Campo Maior, cidade sede onde se desenvolveu o projeto, é o quinto colégio eleitoral do Piauí, com 32.000 eleitores, destes, 15.913 fazem parte da 7ª Zona Eleitoral. No início dos trabalhos o número de eleitores analfabetos era, em valores absolutos, 1.870, o que correspondia, em termos percentual, a 13,03% do eleitorado, que à época, era de 14.350 eleitores. Durante toda a execução do projeto Ler para Eleger: Alfabetização de Eleitores, alguns fatores contribuíram para alterar o resultado final desse quadro:

Dos 250 eleitores convidados a participar do projeto, 201 foram matriculados .

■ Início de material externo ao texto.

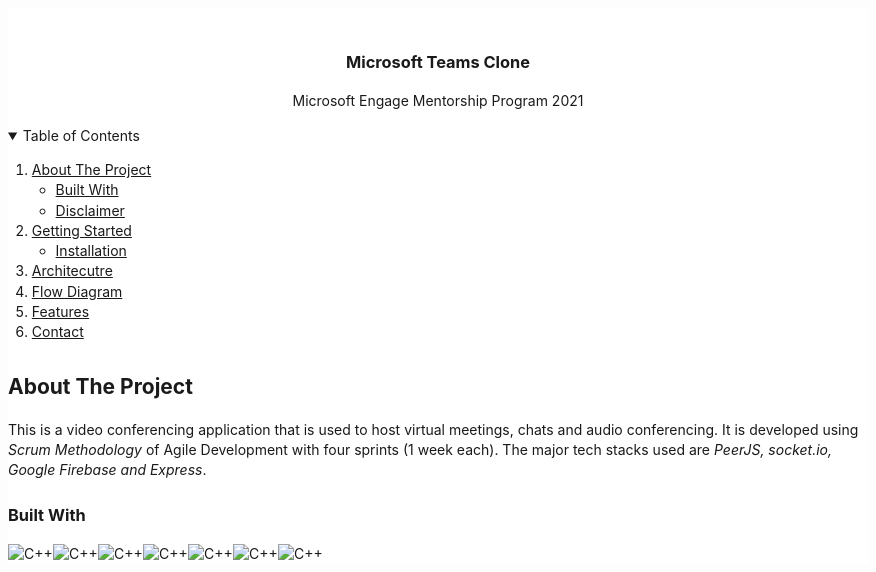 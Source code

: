 
<br />
<p align="center">
  <h3 align="center">Microsoft Teams Clone</h3>

  <p align="center">
    Microsoft Engage Mentorship Program 2021
  </p>
</p>




<details open="open">
  <summary>Table of Contents</summary>
  <ol>
    <li>
      <a href="#about-the-project">About The Project</a>
      <ul>
        <li><a href="#built-with">Built With</a></li>
        <li><a href="#disclaimer">Disclaimer</a></li>
      </ul>
    </li>
    <li>
      <a href="#getting-started">Getting Started</a>
      <ul>
        <li><a href="#installation">Installation</a></li>
      </ul>
    </li>
    <li><a href="#architecture-diagram">Architecutre</a></li>
    <li><a href="#flow-diagram">Flow Diagram</a></li>
    <li><a href="#features">Features</a></li>
    <li><a href="#contact">Contact</a></li>
  </ol>
</details>



## About The Project

This is a video conferencing application that is used to host virtual meetings, chats and audio conferencing. 
It is developed using *Scrum Methodology* of Agile Development with four sprints (1 week each). The major tech stacks used are *PeerJS, socket.io, Google Firebase and Express*.

### Built With
<img align="left" alt ="C++"  width="45px" src="https://upload.wikimedia.org/wikipedia/commons/thumb/d/d9/Node.js_logo.svg/1200px-Node.js_logo.svg.png" >
<img align="left" alt ="C++"  width="45px" src="https://avatars.githubusercontent.com/u/3409784?s=280&v=4" >
<img align="left" alt ="C++"  width="45px" src="https://raw.githubusercontent.com/aleksandryackovlev/openapi-mock-express-middleware/master/assets/express-logo.png" >
<img align="left" alt ="C++"  width="45px" src="https://pluralsight2.imgix.net/paths/images/javascript-542e10ea6e.png" >
<img align="left" alt ="C++"  width="45px" src="https://www.gstatic.com/devrel-devsite/prod/v5f61782021051fb502364887a46a1c5ce2cd6f3d29a3549e907afe67612e9bba/firebase/images/touchicon-180.png" >
<img align="left" alt ="C++"  width="45px" src="https://brandslogos.com/wp-content/uploads/thumbs/bootstrap-logo-vector.svg" >
<img align="left" alt ="C++"  width="45px" src="https://upload.wikimedia.org/wikipedia/commons/9/96/Socket-io.svg" > </br>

Das dez (10) alfabetizadoras selecionadas, duas desistiram após a capacitação.

PROBLEMAS ENCONTRADOS

Parceria – o Programa Brasil Alfabetizado 2003, do governo federal que previa assistir a essas pessoas com consultas doação de óculos, não cumpriu sua parte, gerando pelo descontentamento, a evasão de alunos , que são pessoas que se situam abaixo da linha da pobreza, com grandes dificuldades para a aprendizagem, seja pela fome ou pôr deficiências física e visual. Algumas delas eram hipertensas, diabéticas, cardíacas e/ou portadoras de catarata.

Remuneração - com a remuneração atrasada, por mais de três meses, as alfabetizadoras sentiram-se desestimuladas para o exercício de suas funções, fato que culminou com a desistência de duas alfabetizadoras, reduzindo para oito (08), o número de turmas.

Material Didático – Outro compromisso do Programa Brasil Alfabetizado 2003. ( Decreto nº 4.834, de 08.09.2003) não cumprido, foi a doação de kits de alfabetização ( caderno, lápis, borracha, caneta, lapiseira e régua ), para os alfabetizandos/eleitores. Essa falta foi suprida, em parte, pelas apostilas elaboradas, artezanalmente, pela Coordenação do TRE-PI.

Período crítico de Chuvas – Nos meses de dezembro/2003 e janeiro /2004, vários alfabetizandos/eleitores se ausentaram das salas de aulas em decorrência das enchentes no município, que deixaram muitos deles desabrigados e outros aproveitaram para cuidar das sua roças. Sob o argumento de que perderam muitas aulas, esses alfabetizandos/eleitores não quiseram retornar á sala de aula.

AJUSTES PARA O FUTURO

Garantia de políticas públicas necessárias para a permanência do alfabetizando em sala de aula.

Melhor acompanhamento por parte dos parceiros envolvidos no projeto.

Adequar o calendário das aulas de alfabetização de jovens e adultos à sua realidade, de forma a não coincidir com o período da lavoura.

Maior compromisso com a remuneração/motivação dos alfabetizadores.